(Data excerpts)
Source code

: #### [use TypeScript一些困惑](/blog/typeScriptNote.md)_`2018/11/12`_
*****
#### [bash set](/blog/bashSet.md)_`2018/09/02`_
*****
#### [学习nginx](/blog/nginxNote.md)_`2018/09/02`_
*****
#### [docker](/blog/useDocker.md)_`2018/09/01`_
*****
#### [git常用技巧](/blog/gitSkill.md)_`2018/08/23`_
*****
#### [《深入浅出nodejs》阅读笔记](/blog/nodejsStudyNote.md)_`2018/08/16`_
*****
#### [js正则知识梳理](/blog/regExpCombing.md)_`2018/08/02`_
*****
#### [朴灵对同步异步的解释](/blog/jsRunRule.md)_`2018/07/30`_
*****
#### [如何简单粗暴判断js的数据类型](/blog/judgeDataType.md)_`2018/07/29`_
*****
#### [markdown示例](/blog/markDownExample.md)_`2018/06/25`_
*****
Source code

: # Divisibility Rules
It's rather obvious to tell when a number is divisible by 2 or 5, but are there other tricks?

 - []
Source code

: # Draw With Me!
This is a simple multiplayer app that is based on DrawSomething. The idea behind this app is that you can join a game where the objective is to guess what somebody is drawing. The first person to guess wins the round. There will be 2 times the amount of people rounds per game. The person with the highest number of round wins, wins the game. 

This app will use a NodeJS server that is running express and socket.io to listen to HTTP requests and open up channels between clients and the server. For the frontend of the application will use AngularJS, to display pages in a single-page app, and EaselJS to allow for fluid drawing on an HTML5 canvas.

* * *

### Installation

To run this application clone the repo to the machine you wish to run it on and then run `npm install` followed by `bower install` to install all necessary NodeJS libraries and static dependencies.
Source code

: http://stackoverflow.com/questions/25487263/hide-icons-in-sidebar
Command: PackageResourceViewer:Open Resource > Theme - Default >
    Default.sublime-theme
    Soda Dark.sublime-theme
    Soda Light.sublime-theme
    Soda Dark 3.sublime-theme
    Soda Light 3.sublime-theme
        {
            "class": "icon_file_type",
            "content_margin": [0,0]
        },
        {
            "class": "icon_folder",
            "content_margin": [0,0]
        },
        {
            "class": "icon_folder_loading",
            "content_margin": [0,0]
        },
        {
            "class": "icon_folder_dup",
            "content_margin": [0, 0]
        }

__Prompt__
Determine which lines above include the word "drawing", and report those lines in full.

__Solution__
This is a simple multiplayer app that is based on DrawSomething. The idea behind this app is that you can join a game where the objective is to guess what somebody is drawing. The first person to guess wins the round. There will be 2 times the amount of people rounds per game. The person with the highest number of round wins, wins the game. 
This app will use a NodeJS server that is running express and socket.io to listen to HTTP requests and open up channels between clients and the server. For the frontend of the application will use AngularJS, to display pages in a single-page app, and EaselJS to allow for fluid drawing on an HTML5 canvas.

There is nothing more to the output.